More subtly, if a load that would saturate a 1GHz processor could be
evenly spread across 4 processors, those processors could be run at
roughly 250MHz each. If each 250MHz processor is less than ¼ the
size of the 1GHz processor, or consumes less than one-fourth the power,
either of which may be the case because of the non-linear cost of
higher operating frequencies, the multi-core system might be more
economical.
Many designers of embedded SoCs are already exploiting concurrency
with multiple cores. Unlike general-purpose workstations and servers,
whose workload is variable and unknowable to system designers, it's
often possible to analyze and decompose a fixed set of embedded device
functions into specialized tasks, and assign tasks across multiple
processors, each of which has a specific responsibility, and each of
which can be specified and configured optimally for that specific job.
Multithreaded
processors also exploit
the concurrency of multiple tasks, but in a different way, and for a
different reason.
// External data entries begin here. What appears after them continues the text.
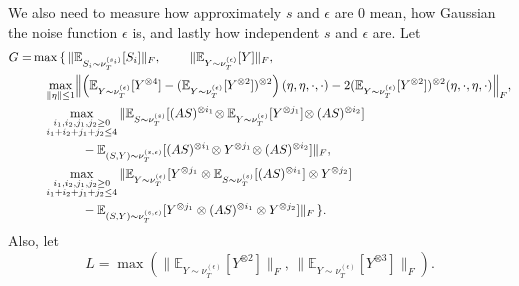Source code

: \documentclass{article} %
\newcommand{\E}{\mathbb{E}}
\theoremstyle{definition}
\begin{document}
We also need to measure how approximately $s$ and $\epsilon$ are 0 mean, how Gaussian the noise function $\epsilon$ is, and lastly how independent $s$ and $\epsilon$ are. Let 
\begin{align*}
G = &  \max \Huge{\{} \, \| \E_{S_i\sim \nu_T^{(s_i)}} [S_i] \|_F,\quad \| \E_{Y \sim \nu_T^{(\epsilon)}} [Y] \|_F, \\
& \quad  \max_{\|\eta\| \le 1} \Bigl\| \left(\E_{Y\sim \nu_T^{(\epsilon)}} [Y^{\otimes4}] - (\E_{Y\sim \nu_T^{(\epsilon)}} [Y^{\otimes2}])^{\otimes 2}\right)(\eta,\eta,\cdot,\cdot)  - 2 (\E_{Y\sim \nu_T^{(\epsilon)}} [Y^{\otimes2}])^{\otimes 2}(\eta,\cdot,\eta,\cdot)\Bigr\|_F, \\
& \quad \max_{
	\substack{i_1,i_2,j_1,j_2 \ge 0 \\ i_1+i_2+j_1+j_2 \le 4}}
 \| \E_{S\sim \nu_T^{(s)}} [(AS)^{\otimes i_1}\!\otimes \E_{Y\sim \nu_T^{(\epsilon)}} [Y^{\otimes j_1}] \!\otimes (AS)^{\otimes i_2}] \\
& \quad \quad \quad \quad - \E_{(S, Y)\sim \nu_T^{(s, \epsilon)}} [(AS)^{\otimes i_1}\!\otimes Y^{\otimes j_1}\!\otimes (AS)^{\otimes i_2}]  \|_F, \\
& \quad \max_{
	\substack{i_1,i_2,j_1,j_2 \ge 0 \\ i_1+i_2+j_1+j_2 \le 4}}
\| \E_{Y\sim \nu_T^{(\epsilon)}} [Y^{\otimes j_1} \otimes \E_{S\sim \nu_T^{(s)}} [(AS)^{\otimes i_1}] \otimes Y^{\otimes j_2}] \\
& \quad \quad \quad \quad - \E_{(S, Y)\sim \nu_T^{(s, \epsilon)}} [ Y^{\otimes j_1}\otimes (AS)^{\otimes i_1}\otimes Y^{\otimes j_2}] \|_F \, \Huge{\}}.
\end{align*}
Also, let 
\[
L = \max \left( \| \E_{Y\sim \nu_T^{(\epsilon)}} [Y^{\otimes 2}] \|_F,\, \| \E_{Y\sim \nu_T^{(\epsilon)}} [Y^{\otimes 3}] \|_F \right).
\]
\end{document}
Instead of a system-level technique to spread CPU
load, multithreading is a processor-level optimization to improve area
and energy efficiency.
Multithreaded architecture is driven to a large degree by the
observation that single-threaded high-performance processors spend a
surprising amount of time doing nothing. When the results of a memory
access are required for a program to advance, and that access must
reference RAM whose cycle time is tens of times slower than that of the
processor, a single-threaded processor is condemned to stall until the
data is returned.
The multithreading hypothesis can be stated as: If latencies prevent
a single task from keeping a processor pipeline busy, then a single
pipeline should be able to complete more than one concurrent task in
less time than it would take to run the tasks serially. This means
running more than one task's instruction stream, or thread, at a time,
which in turn means that the processor has to have more than one
program counter, and more than one set of programmable registers.
Replicating those resources is far less costly than replicating an
entire processor. In the MIPS32 34K processor, for example, which
implements the MIPS
MT multithreading architecture, an additional 14% of area can buy
an additional 60% of throughput, relative to a comparable
single-threaded core. (Measured using the EEMBC PKFLOW and OSPF
benchmarks, run sequentially on a MIPS32 24KE core versus concurrently
on a dual-threaded MIPS32 34K core.)
Multi-processor architectures are infinitely scalable, in theory.
However many processors one has, one can always imagine adding another,
though only a limited class of problems can make practical use of
thousands of CPUs. Each additional processor core on an SoC adds to the
area of the chip at least as much as it adds to the performance.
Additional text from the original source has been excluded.